Figure 5. Expression of the S495A Metnase mutant increases replication fork recovery

A. Confocal immunofluorescence of BRDU foci (green) in 293T cells expressing either wt or S495A Metnase species after recovery from exposure to hydroxyurea. The foci represent replication forks newly incorporating BRDU after hydroxyurea has been removed. B. Quantifying cells expressing BRDU foci demonstrates that cells with S495A Metnase species have significantly more foci than with wt Metnase. More than 500 cells were counted on at least 5 slides for each experimental arm.

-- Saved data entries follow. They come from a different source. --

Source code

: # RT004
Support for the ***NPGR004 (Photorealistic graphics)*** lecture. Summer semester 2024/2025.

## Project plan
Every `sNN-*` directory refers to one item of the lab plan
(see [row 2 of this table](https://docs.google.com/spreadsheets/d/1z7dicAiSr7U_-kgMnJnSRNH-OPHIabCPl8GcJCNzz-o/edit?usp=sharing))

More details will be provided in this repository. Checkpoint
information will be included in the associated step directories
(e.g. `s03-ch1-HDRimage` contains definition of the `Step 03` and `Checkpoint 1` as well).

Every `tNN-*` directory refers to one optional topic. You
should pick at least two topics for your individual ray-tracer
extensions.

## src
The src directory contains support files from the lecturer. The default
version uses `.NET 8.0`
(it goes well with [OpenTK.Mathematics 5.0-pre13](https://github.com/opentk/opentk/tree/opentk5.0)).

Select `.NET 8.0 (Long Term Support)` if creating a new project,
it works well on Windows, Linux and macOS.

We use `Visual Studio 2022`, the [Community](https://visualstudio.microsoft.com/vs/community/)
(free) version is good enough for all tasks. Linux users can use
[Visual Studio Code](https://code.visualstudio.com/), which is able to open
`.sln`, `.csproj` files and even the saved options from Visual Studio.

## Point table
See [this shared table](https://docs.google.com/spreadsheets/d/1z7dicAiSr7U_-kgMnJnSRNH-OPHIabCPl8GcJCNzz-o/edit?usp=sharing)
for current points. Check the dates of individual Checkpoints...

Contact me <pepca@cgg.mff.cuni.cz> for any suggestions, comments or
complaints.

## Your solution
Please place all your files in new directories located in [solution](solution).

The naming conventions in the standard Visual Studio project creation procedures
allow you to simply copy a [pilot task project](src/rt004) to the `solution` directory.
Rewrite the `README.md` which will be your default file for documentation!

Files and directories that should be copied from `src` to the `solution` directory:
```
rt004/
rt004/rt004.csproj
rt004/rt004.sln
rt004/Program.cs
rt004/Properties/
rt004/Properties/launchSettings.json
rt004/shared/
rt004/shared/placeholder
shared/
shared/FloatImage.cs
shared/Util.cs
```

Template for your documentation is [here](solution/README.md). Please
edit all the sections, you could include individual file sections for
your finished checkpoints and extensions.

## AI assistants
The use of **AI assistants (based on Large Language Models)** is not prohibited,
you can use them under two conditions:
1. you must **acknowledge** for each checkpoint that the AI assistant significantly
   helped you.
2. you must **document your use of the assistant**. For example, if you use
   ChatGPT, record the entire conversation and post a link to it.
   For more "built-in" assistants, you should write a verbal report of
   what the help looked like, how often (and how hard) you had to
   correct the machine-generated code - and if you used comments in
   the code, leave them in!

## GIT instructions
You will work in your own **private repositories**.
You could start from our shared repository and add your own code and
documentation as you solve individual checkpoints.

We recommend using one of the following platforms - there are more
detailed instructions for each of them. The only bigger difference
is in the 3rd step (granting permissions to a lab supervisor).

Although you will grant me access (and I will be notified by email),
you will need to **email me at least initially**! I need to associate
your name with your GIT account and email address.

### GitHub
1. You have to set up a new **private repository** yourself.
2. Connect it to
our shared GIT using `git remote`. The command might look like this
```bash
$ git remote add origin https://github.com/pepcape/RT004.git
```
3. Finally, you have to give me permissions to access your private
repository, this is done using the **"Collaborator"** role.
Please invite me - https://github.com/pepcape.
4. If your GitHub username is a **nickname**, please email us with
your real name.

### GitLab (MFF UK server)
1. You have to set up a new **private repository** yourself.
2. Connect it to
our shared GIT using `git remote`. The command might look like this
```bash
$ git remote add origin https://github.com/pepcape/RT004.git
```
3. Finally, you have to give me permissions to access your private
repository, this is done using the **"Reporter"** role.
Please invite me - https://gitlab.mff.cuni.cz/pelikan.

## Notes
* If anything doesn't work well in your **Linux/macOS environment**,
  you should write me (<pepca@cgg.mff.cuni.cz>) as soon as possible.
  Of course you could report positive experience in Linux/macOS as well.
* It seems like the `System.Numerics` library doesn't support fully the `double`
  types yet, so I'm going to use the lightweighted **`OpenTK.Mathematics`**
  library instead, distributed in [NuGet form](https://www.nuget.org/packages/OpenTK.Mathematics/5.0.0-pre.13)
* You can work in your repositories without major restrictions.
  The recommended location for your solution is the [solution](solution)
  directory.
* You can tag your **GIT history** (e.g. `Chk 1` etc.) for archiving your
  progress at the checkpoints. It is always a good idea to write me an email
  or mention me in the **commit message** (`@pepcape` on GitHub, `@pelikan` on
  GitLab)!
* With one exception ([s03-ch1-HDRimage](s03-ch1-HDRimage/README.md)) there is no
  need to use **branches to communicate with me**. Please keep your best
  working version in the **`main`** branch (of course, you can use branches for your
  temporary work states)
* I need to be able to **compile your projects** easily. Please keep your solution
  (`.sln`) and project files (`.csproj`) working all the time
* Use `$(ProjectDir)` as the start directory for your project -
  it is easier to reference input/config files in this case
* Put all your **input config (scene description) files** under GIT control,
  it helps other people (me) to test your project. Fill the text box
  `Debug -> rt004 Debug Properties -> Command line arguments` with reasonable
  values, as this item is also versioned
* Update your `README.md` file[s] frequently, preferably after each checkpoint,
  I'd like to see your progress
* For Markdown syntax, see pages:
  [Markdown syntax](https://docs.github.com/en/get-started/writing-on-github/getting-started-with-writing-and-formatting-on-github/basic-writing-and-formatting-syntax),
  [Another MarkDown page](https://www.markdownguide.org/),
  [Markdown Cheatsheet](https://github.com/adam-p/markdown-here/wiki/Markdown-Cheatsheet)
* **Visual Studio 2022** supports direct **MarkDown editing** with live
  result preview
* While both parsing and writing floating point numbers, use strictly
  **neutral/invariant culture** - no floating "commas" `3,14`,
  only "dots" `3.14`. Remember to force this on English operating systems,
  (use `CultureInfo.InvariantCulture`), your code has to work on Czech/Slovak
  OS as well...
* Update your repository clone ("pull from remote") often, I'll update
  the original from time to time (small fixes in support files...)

Figure 6. Metnase phosphorylation regulates its biochemoical activities

Metnase dimethylation of histone 3 lysine 35 (H3k36) and subsequent enhancement of DSB repair requires S495 phosphorylation. A. Western analysis of H3K36 dimethyltion (me2) by wt and S495A Metnase after DNA damage induced by hydroxyurea (HU). B. ChIP analysis (upper panel) over time after induction of a single DSB by ISCE-I for the adjacent presence of H3K36me2 with over-expression of wt or S495A Metnase (Fnu et al, 2011). The lower panel shows real time PCR assessment of the re-ligation of this induced single DSB over time. * P <0.05, ** p<0.01. C. Flap cleavage nuclease activities of pure isolated eukaryotic wt and S495A Metnase. The upper schematic diagrams the altered S495A flap nuclease activity. The size of the arrows correlates with the amount of endonucleolysis.